## Your goal
Repeat each entry as written, dropping any picture you find.

Record excerpts Start Marker

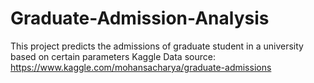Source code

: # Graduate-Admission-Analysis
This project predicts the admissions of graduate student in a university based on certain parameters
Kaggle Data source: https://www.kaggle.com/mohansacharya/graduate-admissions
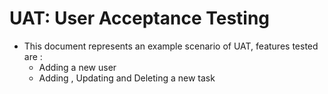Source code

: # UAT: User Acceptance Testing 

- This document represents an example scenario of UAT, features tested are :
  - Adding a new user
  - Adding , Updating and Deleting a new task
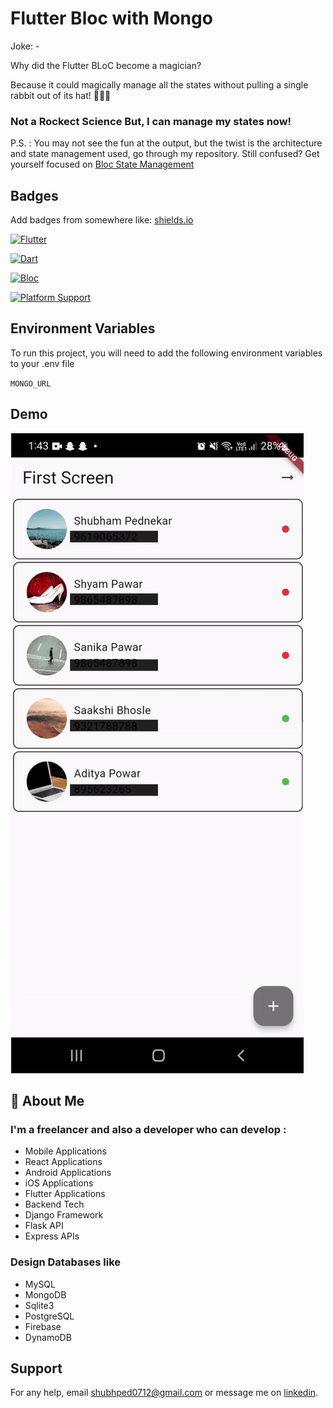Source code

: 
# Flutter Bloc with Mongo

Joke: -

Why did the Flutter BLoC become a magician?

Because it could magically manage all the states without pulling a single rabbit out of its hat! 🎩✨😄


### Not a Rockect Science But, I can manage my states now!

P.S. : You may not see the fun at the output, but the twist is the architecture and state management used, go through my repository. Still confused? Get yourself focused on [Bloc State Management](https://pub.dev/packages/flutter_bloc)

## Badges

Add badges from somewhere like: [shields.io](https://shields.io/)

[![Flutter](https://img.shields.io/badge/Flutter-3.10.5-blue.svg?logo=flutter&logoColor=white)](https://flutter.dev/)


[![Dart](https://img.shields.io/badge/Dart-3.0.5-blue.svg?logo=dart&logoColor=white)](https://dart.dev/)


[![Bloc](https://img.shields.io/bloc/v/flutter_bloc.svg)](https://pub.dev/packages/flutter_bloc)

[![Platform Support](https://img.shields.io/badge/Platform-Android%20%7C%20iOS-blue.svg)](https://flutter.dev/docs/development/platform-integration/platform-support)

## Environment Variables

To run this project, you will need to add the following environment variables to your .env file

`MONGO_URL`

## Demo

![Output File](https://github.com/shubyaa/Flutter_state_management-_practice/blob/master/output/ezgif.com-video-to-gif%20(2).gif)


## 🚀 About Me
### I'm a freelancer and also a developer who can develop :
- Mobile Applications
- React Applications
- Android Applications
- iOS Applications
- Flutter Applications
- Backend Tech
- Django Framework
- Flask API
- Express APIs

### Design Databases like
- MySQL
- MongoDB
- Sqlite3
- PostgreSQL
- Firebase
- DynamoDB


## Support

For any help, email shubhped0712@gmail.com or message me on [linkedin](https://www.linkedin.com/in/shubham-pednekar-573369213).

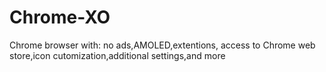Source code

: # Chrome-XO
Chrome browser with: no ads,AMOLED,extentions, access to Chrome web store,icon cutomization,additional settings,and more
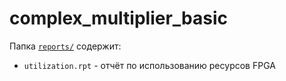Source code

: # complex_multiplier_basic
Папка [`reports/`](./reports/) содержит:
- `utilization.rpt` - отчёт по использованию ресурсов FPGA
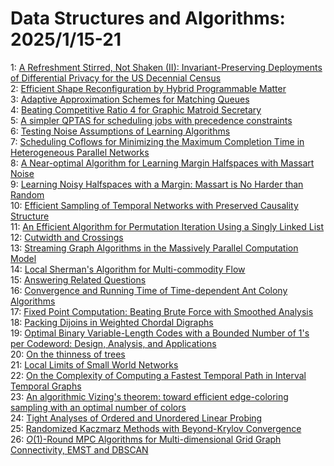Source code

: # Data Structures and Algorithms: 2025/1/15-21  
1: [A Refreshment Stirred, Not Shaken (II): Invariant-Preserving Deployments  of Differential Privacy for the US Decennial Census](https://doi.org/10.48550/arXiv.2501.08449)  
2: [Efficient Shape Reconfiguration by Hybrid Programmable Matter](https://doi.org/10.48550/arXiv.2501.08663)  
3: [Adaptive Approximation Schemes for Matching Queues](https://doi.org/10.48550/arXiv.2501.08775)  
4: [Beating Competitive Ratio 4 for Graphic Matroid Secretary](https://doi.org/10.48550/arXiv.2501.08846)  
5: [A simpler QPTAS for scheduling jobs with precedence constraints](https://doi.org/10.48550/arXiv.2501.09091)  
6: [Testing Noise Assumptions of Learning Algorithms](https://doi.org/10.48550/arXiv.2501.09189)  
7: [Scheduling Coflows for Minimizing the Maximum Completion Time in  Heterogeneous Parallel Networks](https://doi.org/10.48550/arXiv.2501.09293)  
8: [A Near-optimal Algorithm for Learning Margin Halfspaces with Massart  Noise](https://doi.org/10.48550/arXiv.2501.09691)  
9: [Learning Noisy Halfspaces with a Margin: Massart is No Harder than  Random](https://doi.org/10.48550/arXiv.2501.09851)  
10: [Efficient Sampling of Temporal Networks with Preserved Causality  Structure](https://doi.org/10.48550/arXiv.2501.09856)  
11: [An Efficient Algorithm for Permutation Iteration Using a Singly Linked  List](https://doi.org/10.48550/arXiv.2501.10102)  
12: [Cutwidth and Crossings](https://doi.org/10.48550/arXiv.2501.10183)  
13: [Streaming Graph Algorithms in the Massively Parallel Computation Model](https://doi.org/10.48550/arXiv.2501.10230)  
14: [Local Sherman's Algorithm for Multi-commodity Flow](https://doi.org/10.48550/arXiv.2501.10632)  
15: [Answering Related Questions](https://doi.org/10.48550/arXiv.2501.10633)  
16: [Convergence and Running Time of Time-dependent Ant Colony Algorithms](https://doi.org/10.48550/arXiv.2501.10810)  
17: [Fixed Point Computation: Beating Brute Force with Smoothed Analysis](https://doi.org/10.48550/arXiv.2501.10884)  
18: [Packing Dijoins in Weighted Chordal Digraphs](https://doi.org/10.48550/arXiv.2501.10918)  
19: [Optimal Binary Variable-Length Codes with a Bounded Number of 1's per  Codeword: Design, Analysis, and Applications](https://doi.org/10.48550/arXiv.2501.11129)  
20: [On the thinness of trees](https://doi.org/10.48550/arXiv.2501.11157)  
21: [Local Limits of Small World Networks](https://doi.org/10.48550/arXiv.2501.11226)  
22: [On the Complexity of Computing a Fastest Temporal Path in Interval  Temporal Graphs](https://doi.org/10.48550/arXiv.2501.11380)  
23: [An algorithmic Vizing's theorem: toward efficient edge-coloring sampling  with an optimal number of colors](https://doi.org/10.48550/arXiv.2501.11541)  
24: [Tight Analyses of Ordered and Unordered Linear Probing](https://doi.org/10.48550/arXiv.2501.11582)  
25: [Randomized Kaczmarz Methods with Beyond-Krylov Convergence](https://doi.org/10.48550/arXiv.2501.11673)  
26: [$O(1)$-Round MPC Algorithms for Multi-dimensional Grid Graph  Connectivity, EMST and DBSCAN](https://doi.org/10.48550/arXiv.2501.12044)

Record excerpts End Marker

## Written answer
Source code

: # Graduate-Admission-Analysis
This project predicts the admissions of graduate student in a university based on certain parameters
Kaggle Data source: https://www.kaggle.com/mohansacharya/graduate-admissions
Source code

: # UAT: User Acceptance Testing 

- This document represents an example scenario of UAT, features tested are :
  - Adding a new user
  - Adding , Updating and Deleting a new task
Source code

: 
# Flutter Bloc with Mongo

Joke: -

Why did the Flutter BLoC become a magician?

Because it could magically manage all the states without pulling a single rabbit out of its hat! 🎩✨😄


### Not a Rockect Science But, I can manage my states now!

P.S. : You may not see the fun at the output, but the twist is the architecture and state management used, go through my repository. Still confused? Get yourself focused on [Bloc State Management](https://pub.dev/packages/flutter_bloc)

## Badges

Add badges from somewhere like: [shields.io](https://shields.io/)

[![Flutter](https://img.shields.io/badge/Flutter-3.10.5-blue.svg?logo=flutter&logoColor=white)](https://flutter.dev/)


[![Dart](https://img.shields.io/badge/Dart-3.0.5-blue.svg?logo=dart&logoColor=white)](https://dart.dev/)


[![Bloc](https://img.shields.io/bloc/v/flutter_bloc.svg)](https://pub.dev/packages/flutter_bloc)

[![Platform Support](https://img.shields.io/badge/Platform-Android%20%7C%20iOS-blue.svg)](https://flutter.dev/docs/development/platform-integration/platform-support)

## Environment Variables

To run this project, you will need to add the following environment variables to your .env file

`MONGO_URL`

## Demo

![Output File](https://github.com/shubyaa/Flutter_state_management-_practice/blob/master/output/ezgif.com-video-to-gif%20(2).gif)


## 🚀 About Me
### I'm a freelancer and also a developer who can develop :
- Mobile Applications
- React Applications
- Android Applications
- iOS Applications
- Flutter Applications
- Backend Tech
- Django Framework
- Flask API
- Express APIs

### Design Databases like
- MySQL
- MongoDB
- Sqlite3
- PostgreSQL
- Firebase
- DynamoDB


## Support

For any help, email shubhped0712@gmail.com or message me on [linkedin](https://www.linkedin.com/in/shubham-pednekar-573369213).

Source code

: # Chrome-XO
Chrome browser with: no ads,AMOLED,extentions, access to Chrome web store,icon cutomization,additional settings,and more
Source code

: # complex_multiplier_basic
Папка [`reports/`](./reports/) содержит:
- `utilization.rpt` - отчёт по использованию ресурсов FPGA
Source code

: # Data Structures and Algorithms: 2025/1/15-21  
1: [A Refreshment Stirred, Not Shaken (II): Invariant-Preserving Deployments  of Differential Privacy for the US Decennial Census](https://doi.org/10.48550/arXiv.2501.08449)  
2: [Efficient Shape Reconfiguration by Hybrid Programmable Matter](https://doi.org/10.48550/arXiv.2501.08663)  
3: [Adaptive Approximation Schemes for Matching Queues](https://doi.org/10.48550/arXiv.2501.08775)  
4: [Beating Competitive Ratio 4 for Graphic Matroid Secretary](https://doi.org/10.48550/arXiv.2501.08846)  
5: [A simpler QPTAS for scheduling jobs with precedence constraints](https://doi.org/10.48550/arXiv.2501.09091)  
6: [Testing Noise Assumptions of Learning Algorithms](https://doi.org/10.48550/arXiv.2501.09189)  
7: [Scheduling Coflows for Minimizing the Maximum Completion Time in  Heterogeneous Parallel Networks](https://doi.org/10.48550/arXiv.2501.09293)  
8: [A Near-optimal Algorithm for Learning Margin Halfspaces with Massart  Noise](https://doi.org/10.48550/arXiv.2501.09691)  
9: [Learning Noisy Halfspaces with a Margin: Massart is No Harder than  Random](https://doi.org/10.48550/arXiv.2501.09851)  
10: [Efficient Sampling of Temporal Networks with Preserved Causality  Structure](https://doi.org/10.48550/arXiv.2501.09856)  
11: [An Efficient Algorithm for Permutation Iteration Using a Singly Linked  List](https://doi.org/10.48550/arXiv.2501.10102)  
12: [Cutwidth and Crossings](https://doi.org/10.48550/arXiv.2501.10183)  
13: [Streaming Graph Algorithms in the Massively Parallel Computation Model](https://doi.org/10.48550/arXiv.2501.10230)  
14: [Local Sherman's Algorithm for Multi-commodity Flow](https://doi.org/10.48550/arXiv.2501.10632)  
15: [Answering Related Questions](https://doi.org/10.48550/arXiv.2501.10633)  
16: [Convergence and Running Time of Time-dependent Ant Colony Algorithms](https://doi.org/10.48550/arXiv.2501.10810)  
17: [Fixed Point Computation: Beating Brute Force with Smoothed Analysis](https://doi.org/10.48550/arXiv.2501.10884)  
18: [Packing Dijoins in Weighted Chordal Digraphs](https://doi.org/10.48550/arXiv.2501.10918)  
19: [Optimal Binary Variable-Length Codes with a Bounded Number of 1's per  Codeword: Design, Analysis, and Applications](https://doi.org/10.48550/arXiv.2501.11129)  
20: [On the thinness of trees](https://doi.org/10.48550/arXiv.2501.11157)  
21: [Local Limits of Small World Networks](https://doi.org/10.48550/arXiv.2501.11226)  
22: [On the Complexity of Computing a Fastest Temporal Path in Interval  Temporal Graphs](https://doi.org/10.48550/arXiv.2501.11380)  
23: [An algorithmic Vizing's theorem: toward efficient edge-coloring sampling  with an optimal number of colors](https://doi.org/10.48550/arXiv.2501.11541)  
24: [Tight Analyses of Ordered and Unordered Linear Probing](https://doi.org/10.48550/arXiv.2501.11582)  
25: [Randomized Kaczmarz Methods with Beyond-Krylov Convergence](https://doi.org/10.48550/arXiv.2501.11673)  
26: [$O(1)$-Round MPC Algorithms for Multi-dimensional Grid Graph  Connectivity, EMST and DBSCAN](https://doi.org/10.48550/arXiv.2501.12044)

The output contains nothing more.